Schumer seeks to close loophole that allows 'ghost guns' to be made, sold
U.S. Sen. Chuck Schumer said Monday that he’s calling on the federal government to close a loophole that allows unregistered “ghost guns” to be made and sold.
Ghost guns are firearms built from gun parts, like stocks and barrels, that are purchased separately.
Since the parts are not required to have serial numbers and don’t require a background check to buy, they are untraceable, making it next to impossible for law enforcement to track down sellers.
It also means that people with criminal records, or who otherwise are not authorized to own a gun, are able to access them.
Schumer said the federal government has the power to stop this “right now.”

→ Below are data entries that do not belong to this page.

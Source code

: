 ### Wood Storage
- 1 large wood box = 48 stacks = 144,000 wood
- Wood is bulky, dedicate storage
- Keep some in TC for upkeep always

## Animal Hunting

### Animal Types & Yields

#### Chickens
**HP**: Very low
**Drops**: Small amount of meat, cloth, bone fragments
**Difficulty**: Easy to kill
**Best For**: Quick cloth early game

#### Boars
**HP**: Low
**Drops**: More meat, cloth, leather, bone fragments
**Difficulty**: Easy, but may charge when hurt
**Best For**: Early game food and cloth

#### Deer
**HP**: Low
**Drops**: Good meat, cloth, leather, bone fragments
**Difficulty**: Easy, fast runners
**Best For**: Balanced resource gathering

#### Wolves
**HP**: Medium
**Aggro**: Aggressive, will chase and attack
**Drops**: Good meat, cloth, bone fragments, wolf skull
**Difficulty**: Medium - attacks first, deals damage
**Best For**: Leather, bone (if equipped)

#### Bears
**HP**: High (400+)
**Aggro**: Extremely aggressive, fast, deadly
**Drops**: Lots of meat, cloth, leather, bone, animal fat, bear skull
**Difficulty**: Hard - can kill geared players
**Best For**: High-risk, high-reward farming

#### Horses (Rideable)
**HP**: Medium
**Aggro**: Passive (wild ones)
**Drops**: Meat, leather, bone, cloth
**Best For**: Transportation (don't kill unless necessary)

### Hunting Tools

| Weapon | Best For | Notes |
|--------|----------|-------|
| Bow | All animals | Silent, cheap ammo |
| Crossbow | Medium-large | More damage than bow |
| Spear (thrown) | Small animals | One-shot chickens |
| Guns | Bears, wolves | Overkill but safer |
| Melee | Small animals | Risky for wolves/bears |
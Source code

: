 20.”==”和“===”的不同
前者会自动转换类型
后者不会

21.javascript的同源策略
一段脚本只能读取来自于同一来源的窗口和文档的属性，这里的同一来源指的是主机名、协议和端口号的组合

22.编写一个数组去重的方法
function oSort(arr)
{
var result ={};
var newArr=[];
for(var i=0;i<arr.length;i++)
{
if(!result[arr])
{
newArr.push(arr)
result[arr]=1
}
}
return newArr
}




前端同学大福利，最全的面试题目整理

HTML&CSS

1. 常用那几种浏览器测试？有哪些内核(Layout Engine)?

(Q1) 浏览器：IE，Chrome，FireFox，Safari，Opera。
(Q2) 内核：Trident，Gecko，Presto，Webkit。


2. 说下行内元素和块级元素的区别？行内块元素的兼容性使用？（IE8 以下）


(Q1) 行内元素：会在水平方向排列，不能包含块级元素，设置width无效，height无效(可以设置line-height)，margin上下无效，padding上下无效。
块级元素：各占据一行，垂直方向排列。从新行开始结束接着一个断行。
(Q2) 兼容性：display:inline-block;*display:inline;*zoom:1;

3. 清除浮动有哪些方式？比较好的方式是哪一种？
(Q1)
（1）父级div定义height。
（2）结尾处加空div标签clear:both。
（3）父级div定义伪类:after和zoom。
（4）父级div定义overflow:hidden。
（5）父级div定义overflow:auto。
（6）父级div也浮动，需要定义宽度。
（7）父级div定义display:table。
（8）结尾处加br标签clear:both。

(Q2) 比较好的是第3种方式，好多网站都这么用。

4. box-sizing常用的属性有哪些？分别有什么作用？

“I’m asking the DOJ, the Department of Justice, and the Bureau of Alcohol Tobacco and Firearms, the ATF, to amend the definition of a firearm to include these deadly parts,” he said.
By changing the definition, he said it closes a loophole that allows ghost guns to be sold and assembled. He said state laws alone won’t do enough because people can still purchase gun parts out of state online.
Mayor Lovely Warren said that it’s about preventing further crimes involving ghost guns.
“These types of weapons can and have been used to commit crimes in our communities, and we want it to stop now,” she said.
Monroe County Executive Adam Bello said that hobbyists who build their own guns for recreational use will still be able to do so, but will have to go through a background check.
“But those who have a reason to avoid background checks or are trying to avoid accountability and the law and have been convicted of felonies should not and would not be able to purchase these parts,” he said.
Schumer said there has been a recent surge in ghost guns. In the last two years, he said, 23 have been seized in Monroe County.